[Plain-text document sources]
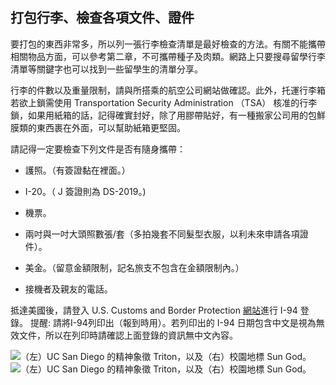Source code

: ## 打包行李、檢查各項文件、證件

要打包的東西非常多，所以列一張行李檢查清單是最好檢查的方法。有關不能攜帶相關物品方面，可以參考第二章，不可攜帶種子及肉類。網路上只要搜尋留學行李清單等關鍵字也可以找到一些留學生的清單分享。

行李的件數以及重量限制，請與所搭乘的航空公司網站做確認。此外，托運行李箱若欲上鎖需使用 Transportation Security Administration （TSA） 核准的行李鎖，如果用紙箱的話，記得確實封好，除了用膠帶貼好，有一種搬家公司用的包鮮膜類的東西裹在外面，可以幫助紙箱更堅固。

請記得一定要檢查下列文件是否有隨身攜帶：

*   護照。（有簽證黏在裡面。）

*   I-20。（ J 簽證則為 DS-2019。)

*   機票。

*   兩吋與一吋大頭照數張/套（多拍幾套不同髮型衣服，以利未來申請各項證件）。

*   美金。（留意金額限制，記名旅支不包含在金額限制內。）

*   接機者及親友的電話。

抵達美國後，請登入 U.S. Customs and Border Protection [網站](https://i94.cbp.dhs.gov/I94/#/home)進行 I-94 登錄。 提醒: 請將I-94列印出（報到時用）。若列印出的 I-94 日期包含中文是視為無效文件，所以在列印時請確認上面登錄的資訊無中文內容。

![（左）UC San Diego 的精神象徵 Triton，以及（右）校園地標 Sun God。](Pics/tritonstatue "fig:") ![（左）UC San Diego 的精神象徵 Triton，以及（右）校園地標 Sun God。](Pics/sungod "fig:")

* * *

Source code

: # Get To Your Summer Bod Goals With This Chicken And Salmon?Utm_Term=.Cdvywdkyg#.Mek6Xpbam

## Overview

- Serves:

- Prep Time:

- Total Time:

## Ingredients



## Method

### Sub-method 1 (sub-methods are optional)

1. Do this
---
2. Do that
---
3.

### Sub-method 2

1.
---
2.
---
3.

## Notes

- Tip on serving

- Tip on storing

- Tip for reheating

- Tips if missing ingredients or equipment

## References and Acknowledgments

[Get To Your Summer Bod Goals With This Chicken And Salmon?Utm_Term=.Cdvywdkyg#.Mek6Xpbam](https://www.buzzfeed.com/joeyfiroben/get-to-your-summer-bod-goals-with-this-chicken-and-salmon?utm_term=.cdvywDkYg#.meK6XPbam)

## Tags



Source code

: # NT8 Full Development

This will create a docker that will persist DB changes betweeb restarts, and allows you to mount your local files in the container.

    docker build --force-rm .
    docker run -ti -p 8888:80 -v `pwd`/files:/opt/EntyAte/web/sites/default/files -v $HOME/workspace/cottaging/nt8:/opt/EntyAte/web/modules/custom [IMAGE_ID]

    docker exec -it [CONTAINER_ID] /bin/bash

THE PROBLEM:
Bring together all lines of the entries above in which the string "Chicken" occurs.

OUTPUT OF THE EXERCISE:
: # Get To Your Summer Bod Goals With This Chicken And Salmon?Utm_Term=.Cdvywdkyg#.Mek6Xpbam
[Get To Your Summer Bod Goals With This Chicken And Salmon?Utm_Term=.Cdvywdkyg#.Mek6Xpbam](https://www.buzzfeed.com/joeyfiroben/get-to-your-summer-bod-goals-with-this-chicken-and-salmon?utm_term=.cdvywDkYg#.meK6XPbam)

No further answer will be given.